SEC Sues Elon Musk Over Misleading Tweets About Tesla

The founder and CEO of Tesla tweeted last month that he had secured funding to take the electric car maker private.

Elon Musk on Monday, Sept. 17, 2018 (Patrick T. Fallon/Bloomberg)

Elon Musk on Monday, Sept. 17, 2018

(Patrick T. Fallon/Bloomberg)

The Securities and Exchange Commission has sued Tesla’s chief executive officer Elon Musk, charging him with securities fraud over false and misleading statements that he made last month over Twitter.

Musk tweeted August 7 that he was considering taking Tesla private at $420 a share and that he had “funding secured” for a potential deal. The SEC alleged in a complaint filed Thursday with the U.S. District Court for the Southern District of New York that the CEO and co-founder of the electric car maker had not even discussed “key deal terms” with any potential funding source.

“Taking care to provide truthful and accurate information is among a CEO’s most critical obligations,” Stephanie Avakian, co-director of the SEC’s enforcement division, said in a statement Thursday evening. “That standard applies with equal force when the communications are made via social media or another non-traditional form.”

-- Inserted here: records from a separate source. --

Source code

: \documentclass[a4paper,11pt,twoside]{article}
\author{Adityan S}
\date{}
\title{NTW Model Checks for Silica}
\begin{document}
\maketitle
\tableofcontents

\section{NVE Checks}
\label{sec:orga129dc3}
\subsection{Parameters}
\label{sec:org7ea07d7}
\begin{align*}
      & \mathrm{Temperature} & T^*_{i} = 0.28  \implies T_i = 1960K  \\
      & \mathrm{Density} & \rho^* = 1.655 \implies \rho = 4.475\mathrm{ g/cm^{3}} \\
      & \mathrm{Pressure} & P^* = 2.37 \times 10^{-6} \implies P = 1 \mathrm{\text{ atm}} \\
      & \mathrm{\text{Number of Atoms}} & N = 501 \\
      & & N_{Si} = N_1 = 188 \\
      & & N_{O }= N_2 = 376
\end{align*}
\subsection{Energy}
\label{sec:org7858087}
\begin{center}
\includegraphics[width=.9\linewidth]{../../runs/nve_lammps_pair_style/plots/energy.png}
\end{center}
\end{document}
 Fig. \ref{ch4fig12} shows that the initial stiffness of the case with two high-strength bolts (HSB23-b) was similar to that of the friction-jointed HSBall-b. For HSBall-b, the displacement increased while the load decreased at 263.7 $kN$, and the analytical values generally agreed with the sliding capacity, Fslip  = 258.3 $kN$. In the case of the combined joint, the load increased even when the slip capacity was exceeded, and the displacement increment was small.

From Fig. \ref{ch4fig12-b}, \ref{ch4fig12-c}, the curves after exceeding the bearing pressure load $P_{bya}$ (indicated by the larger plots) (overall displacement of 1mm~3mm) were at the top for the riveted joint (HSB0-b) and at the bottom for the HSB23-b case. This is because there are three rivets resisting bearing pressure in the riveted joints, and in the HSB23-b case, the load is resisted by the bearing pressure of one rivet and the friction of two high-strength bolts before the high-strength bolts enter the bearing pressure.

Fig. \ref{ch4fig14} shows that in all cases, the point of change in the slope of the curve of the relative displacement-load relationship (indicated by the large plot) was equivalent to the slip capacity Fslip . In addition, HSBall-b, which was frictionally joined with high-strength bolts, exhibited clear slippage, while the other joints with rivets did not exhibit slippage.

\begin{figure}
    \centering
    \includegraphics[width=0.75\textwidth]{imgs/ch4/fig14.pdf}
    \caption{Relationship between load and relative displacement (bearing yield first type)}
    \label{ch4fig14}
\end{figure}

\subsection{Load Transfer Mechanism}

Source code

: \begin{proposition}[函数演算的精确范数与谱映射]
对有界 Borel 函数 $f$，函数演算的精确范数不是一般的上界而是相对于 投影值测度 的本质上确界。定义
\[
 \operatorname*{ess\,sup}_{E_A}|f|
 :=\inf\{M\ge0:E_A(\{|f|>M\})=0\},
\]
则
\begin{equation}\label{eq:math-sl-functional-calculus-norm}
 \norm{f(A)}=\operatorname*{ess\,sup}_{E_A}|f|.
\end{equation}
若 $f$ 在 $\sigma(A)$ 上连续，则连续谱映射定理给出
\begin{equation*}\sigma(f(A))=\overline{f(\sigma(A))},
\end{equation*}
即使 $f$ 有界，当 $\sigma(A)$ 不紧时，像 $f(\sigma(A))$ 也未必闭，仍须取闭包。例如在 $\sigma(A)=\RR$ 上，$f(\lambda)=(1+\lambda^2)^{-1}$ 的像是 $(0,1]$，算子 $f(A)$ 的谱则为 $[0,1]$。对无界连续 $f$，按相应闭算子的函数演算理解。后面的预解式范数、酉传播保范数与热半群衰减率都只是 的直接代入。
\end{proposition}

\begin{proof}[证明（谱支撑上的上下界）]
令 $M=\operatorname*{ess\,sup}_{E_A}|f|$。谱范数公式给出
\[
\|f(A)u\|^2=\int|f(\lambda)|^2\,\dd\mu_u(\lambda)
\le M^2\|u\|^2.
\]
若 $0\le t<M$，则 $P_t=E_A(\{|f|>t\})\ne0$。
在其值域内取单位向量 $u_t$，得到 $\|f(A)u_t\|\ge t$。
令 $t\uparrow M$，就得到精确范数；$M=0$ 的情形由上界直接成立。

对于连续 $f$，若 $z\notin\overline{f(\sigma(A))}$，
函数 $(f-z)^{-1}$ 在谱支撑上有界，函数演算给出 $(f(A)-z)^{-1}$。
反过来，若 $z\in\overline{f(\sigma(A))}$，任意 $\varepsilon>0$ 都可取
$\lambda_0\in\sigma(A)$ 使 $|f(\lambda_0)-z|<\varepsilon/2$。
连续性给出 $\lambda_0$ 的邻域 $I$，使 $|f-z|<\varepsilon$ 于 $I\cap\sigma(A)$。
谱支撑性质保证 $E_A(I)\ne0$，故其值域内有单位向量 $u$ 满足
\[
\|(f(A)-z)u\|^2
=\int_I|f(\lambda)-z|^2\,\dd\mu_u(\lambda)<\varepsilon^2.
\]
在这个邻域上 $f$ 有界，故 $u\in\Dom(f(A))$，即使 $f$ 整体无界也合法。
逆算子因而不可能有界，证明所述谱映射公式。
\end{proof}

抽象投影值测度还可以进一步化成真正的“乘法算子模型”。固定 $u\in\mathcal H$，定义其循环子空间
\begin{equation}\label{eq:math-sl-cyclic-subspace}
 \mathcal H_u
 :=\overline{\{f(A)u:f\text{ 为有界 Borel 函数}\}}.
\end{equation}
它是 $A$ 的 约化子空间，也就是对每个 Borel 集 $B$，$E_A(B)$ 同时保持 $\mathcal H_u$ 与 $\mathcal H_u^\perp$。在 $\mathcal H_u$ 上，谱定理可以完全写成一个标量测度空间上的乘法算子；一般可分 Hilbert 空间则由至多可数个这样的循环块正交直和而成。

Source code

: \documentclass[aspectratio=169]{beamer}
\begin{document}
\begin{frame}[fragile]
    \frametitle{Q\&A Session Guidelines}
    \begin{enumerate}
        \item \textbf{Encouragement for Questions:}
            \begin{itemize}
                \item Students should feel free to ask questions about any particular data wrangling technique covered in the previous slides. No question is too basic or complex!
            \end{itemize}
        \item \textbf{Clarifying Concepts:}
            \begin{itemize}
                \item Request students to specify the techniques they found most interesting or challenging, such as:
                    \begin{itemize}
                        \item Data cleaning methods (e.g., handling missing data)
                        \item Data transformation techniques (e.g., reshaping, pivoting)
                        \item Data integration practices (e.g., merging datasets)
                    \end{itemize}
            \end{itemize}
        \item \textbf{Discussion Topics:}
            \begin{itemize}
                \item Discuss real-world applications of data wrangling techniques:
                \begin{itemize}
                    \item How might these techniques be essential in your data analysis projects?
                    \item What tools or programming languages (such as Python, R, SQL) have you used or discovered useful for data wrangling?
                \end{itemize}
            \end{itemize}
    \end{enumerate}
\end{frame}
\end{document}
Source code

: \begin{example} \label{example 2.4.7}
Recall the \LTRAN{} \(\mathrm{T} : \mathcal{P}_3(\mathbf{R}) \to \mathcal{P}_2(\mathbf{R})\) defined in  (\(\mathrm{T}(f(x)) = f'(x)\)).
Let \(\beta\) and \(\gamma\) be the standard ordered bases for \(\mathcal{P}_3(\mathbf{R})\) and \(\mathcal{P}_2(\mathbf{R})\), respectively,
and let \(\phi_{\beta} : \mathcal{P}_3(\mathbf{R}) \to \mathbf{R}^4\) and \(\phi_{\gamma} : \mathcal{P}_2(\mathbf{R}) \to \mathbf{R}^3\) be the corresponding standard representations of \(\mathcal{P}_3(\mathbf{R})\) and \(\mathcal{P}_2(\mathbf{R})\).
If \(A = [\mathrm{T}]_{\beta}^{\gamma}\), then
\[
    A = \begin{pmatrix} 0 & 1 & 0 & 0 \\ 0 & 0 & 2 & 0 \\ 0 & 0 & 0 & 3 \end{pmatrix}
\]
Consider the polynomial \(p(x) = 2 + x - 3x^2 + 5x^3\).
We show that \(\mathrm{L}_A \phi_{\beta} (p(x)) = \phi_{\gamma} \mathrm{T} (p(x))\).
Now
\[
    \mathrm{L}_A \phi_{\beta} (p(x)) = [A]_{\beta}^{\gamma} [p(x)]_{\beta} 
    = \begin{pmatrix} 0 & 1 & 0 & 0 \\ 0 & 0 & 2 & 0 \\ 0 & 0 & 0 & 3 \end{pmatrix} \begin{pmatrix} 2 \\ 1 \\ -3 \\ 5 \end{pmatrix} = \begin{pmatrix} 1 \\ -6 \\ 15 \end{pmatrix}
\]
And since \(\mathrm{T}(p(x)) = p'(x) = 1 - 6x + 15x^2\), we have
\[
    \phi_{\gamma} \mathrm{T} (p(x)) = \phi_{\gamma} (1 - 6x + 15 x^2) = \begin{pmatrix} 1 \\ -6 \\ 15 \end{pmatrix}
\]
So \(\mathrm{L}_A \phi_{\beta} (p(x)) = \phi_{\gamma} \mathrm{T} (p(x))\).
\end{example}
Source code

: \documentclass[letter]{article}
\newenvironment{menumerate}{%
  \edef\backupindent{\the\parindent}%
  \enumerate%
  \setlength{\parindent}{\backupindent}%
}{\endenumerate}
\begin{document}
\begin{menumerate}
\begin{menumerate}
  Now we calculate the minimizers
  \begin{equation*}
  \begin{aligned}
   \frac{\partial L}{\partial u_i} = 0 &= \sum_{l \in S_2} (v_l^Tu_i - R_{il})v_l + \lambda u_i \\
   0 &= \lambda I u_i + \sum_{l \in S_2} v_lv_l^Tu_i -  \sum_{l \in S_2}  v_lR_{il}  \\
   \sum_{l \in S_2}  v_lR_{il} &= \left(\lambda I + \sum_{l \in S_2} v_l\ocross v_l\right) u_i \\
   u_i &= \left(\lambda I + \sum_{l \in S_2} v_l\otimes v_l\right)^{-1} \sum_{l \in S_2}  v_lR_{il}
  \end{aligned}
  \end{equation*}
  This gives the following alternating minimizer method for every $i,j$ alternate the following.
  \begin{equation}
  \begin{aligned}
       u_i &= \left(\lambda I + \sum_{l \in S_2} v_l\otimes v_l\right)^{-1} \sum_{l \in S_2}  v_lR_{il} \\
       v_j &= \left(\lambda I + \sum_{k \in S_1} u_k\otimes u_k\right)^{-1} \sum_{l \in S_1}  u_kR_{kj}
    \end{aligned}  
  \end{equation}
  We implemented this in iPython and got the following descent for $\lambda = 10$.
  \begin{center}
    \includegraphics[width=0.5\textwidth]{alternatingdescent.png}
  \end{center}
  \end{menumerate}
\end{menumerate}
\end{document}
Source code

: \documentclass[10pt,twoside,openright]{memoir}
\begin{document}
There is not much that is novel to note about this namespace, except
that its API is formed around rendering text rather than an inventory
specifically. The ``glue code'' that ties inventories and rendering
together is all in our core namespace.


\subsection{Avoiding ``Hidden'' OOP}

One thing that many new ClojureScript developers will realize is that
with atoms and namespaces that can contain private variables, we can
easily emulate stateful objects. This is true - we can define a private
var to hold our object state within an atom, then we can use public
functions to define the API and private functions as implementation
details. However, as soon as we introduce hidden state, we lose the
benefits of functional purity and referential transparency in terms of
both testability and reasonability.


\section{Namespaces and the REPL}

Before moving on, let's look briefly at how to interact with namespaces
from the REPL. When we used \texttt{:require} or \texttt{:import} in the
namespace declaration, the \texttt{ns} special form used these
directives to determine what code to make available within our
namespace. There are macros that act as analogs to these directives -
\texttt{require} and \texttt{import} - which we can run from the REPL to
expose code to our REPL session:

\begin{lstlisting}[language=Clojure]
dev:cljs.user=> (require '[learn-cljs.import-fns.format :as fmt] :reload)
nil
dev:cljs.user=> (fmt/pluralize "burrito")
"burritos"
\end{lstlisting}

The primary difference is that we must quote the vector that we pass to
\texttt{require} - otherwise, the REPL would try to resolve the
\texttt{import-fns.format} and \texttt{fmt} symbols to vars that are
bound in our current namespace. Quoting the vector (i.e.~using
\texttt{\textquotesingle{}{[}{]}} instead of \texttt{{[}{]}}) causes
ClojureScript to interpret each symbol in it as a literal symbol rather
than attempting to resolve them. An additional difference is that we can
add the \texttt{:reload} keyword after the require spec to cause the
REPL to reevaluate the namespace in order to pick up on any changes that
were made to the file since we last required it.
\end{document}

Musk’s tweets caused Tesla’s stock price to rise more than 6 percent on August 7 and led to “significant market disruption,” according to the SEC. The regulator is seeking to bar Musk from serving as an officer or director of a public company, alleging that he has violated antifraud provisions of federal securities laws. The SEC is also seeking civil penalties.

“This unjustified action by the SEC leaves me deeply saddened and disappointed,” Musk said in an emailed statement. “I have always taken action in the best interests of truth, transparency and investors. Integrity is the most important value in my life and the facts will show I never compromised this in any way.”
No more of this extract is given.